### Action item
Provide an exact transcription of all the records.
Exercise data START
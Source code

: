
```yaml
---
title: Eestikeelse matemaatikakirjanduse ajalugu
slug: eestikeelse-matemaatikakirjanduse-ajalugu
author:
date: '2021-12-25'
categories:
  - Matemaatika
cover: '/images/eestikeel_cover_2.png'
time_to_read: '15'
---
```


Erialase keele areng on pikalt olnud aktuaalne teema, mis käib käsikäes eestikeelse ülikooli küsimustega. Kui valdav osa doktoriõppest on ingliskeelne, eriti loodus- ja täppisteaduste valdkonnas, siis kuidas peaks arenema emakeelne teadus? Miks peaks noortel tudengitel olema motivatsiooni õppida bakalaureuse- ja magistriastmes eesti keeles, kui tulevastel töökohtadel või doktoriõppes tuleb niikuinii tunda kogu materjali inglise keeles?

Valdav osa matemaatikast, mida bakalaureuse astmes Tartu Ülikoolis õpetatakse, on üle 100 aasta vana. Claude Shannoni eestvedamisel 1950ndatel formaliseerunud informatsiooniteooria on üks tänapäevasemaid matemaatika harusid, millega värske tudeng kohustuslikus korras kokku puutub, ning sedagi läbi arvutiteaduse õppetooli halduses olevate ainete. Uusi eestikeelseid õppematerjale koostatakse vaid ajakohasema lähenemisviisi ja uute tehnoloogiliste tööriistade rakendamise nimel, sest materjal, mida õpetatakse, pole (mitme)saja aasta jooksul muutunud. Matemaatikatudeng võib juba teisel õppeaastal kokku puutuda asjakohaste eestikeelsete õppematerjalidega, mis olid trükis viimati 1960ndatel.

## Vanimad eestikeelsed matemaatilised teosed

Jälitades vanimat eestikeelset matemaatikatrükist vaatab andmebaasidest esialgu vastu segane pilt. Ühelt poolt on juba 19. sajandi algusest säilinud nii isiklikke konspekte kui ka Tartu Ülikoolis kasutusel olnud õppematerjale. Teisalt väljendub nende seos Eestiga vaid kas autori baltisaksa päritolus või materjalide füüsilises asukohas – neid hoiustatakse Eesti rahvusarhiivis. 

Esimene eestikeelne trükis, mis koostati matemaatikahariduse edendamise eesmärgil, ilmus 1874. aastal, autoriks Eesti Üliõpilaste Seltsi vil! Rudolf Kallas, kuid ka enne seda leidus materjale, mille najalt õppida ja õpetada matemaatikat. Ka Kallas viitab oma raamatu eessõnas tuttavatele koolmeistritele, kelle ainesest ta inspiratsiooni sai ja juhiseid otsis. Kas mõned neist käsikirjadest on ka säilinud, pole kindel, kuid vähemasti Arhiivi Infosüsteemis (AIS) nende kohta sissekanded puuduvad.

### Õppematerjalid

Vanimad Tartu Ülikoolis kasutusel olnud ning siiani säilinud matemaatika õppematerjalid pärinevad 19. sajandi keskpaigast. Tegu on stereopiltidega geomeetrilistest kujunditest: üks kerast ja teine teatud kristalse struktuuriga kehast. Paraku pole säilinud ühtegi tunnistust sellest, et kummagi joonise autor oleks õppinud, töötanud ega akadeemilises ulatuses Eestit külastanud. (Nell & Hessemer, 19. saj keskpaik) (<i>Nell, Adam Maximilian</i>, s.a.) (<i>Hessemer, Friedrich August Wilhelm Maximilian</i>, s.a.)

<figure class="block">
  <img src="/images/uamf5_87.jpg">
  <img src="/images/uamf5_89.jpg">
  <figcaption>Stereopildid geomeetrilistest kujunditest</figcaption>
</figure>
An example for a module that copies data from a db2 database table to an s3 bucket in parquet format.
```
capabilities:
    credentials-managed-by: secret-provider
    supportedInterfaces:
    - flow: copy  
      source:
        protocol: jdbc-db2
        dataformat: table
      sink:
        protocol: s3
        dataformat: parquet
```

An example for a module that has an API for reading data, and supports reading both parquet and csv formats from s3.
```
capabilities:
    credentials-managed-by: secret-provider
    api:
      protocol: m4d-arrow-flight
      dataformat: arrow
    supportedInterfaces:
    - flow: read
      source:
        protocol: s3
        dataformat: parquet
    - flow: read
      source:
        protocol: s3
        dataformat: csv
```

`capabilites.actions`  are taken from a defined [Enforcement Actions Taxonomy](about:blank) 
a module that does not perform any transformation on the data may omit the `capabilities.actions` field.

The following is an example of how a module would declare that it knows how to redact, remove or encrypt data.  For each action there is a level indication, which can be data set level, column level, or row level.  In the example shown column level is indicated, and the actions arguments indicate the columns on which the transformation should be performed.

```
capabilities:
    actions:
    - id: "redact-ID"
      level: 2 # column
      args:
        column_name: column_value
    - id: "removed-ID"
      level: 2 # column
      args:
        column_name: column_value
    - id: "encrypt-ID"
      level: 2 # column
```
Exercise data END
### Answer area
Source code

:
```yaml
---
title: Eestikeelse matemaatikakirjanduse ajalugu
slug: eestikeelse-matemaatikakirjanduse-ajalugu
author:
date: '2021-12-25'
categories:
  - Matemaatika
cover: '/images/eestikeel_cover_2.png'
time_to_read: '15'
---
```


Erialase keele areng on pikalt olnud aktuaalne teema, mis käib käsikäes eestikeelse ülikooli küsimustega. Kui valdav osa doktoriõppest on ingliskeelne, eriti loodus- ja täppisteaduste valdkonnas, siis kuidas peaks arenema emakeelne teadus? Miks peaks noortel tudengitel olema motivatsiooni õppida bakalaureuse- ja magistriastmes eesti keeles, kui tulevastel töökohtadel või doktoriõppes tuleb niikuinii tunda kogu materjali inglise keeles?

Valdav osa matemaatikast, mida bakalaureuse astmes Tartu Ülikoolis õpetatakse, on üle 100 aasta vana. Claude Shannoni eestvedamisel 1950ndatel formaliseerunud informatsiooniteooria on üks tänapäevasemaid matemaatika harusid, millega värske tudeng kohustuslikus korras kokku puutub, ning sedagi läbi arvutiteaduse õppetooli halduses olevate ainete. Uusi eestikeelseid õppematerjale koostatakse vaid ajakohasema lähenemisviisi ja uute tehnoloogiliste tööriistade rakendamise nimel, sest materjal, mida õpetatakse, pole (mitme)saja aasta jooksul muutunud. Matemaatikatudeng võib juba teisel õppeaastal kokku puutuda asjakohaste eestikeelsete õppematerjalidega, mis olid trükis viimati 1960ndatel.

## Vanimad eestikeelsed matemaatilised teosed

Jälitades vanimat eestikeelset matemaatikatrükist vaatab andmebaasidest esialgu vastu segane pilt. Ühelt poolt on juba 19. sajandi algusest säilinud nii isiklikke konspekte kui ka Tartu Ülikoolis kasutusel olnud õppematerjale. Teisalt väljendub nende seos Eestiga vaid kas autori baltisaksa päritolus või materjalide füüsilises asukohas – neid hoiustatakse Eesti rahvusarhiivis. 

Esimene eestikeelne trükis, mis koostati matemaatikahariduse edendamise eesmärgil, ilmus 1874. aastal, autoriks Eesti Üliõpilaste Seltsi vil! Rudolf Kallas, kuid ka enne seda leidus materjale, mille najalt õppida ja õpetada matemaatikat. Ka Kallas viitab oma raamatu eessõnas tuttavatele koolmeistritele, kelle ainesest ta inspiratsiooni sai ja juhiseid otsis. Kas mõned neist käsikirjadest on ka säilinud, pole kindel, kuid vähemasti Arhiivi Infosüsteemis (AIS) nende kohta sissekanded puuduvad.

### Õppematerjalid

Vanimad Tartu Ülikoolis kasutusel olnud ning siiani säilinud matemaatika õppematerjalid pärinevad 19. sajandi keskpaigast. Tegu on stereopiltidega geomeetrilistest kujunditest: üks kerast ja teine teatud kristalse struktuuriga kehast. Paraku pole säilinud ühtegi tunnistust sellest, et kummagi joonise autor oleks õppinud, töötanud ega akadeemilises ulatuses Eestit külastanud. (Nell & Hessemer, 19. saj keskpaik) (<i>Nell, Adam Maximilian</i>, s.a.) (<i>Hessemer, Friedrich August Wilhelm Maximilian</i>, s.a.)

<figure class="block">
  <img src="/images/uamf5_87.jpg">
  <img src="/images/uamf5_89.jpg">
  <figcaption>Stereopildid geomeetrilistest kujunditest</figcaption>
</figure>
An example for a module that copies data from a db2 database table to an s3 bucket in parquet format.
```
capabilities:
    credentials-managed-by: secret-provider
    supportedInterfaces:
    - flow: copy  
      source:
        protocol: jdbc-db2
        dataformat: table
      sink:
        protocol: s3
        dataformat: parquet
```

An example for a module that has an API for reading data, and supports reading both parquet and csv formats from s3.
```
capabilities:
    credentials-managed-by: secret-provider
    api:
      protocol: m4d-arrow-flight
      dataformat: arrow
    supportedInterfaces:
    - flow: read
      source:
        protocol: s3
        dataformat: parquet
    - flow: read
      source:
        protocol: s3
        dataformat: csv
```

`capabilites.actions`  are taken from a defined [Enforcement Actions Taxonomy](about:blank) 
a module that does not perform any transformation on the data may omit the `capabilities.actions` field.

The following is an example of how a module would declare that it knows how to redact, remove or encrypt data.  For each action there is a level indication, which can be data set level, column level, or row level.  In the example shown column level is indicated, and the actions arguments indicate the columns on which the transformation should be performed.

```
capabilities:
    actions:
    - id: "redact-ID"
      level: 2 # column
      args:
        column_name: column_value
    - id: "removed-ID"
      level: 2 # column
      args:
        column_name: column_value
    - id: "encrypt-ID"
      level: 2 # column
```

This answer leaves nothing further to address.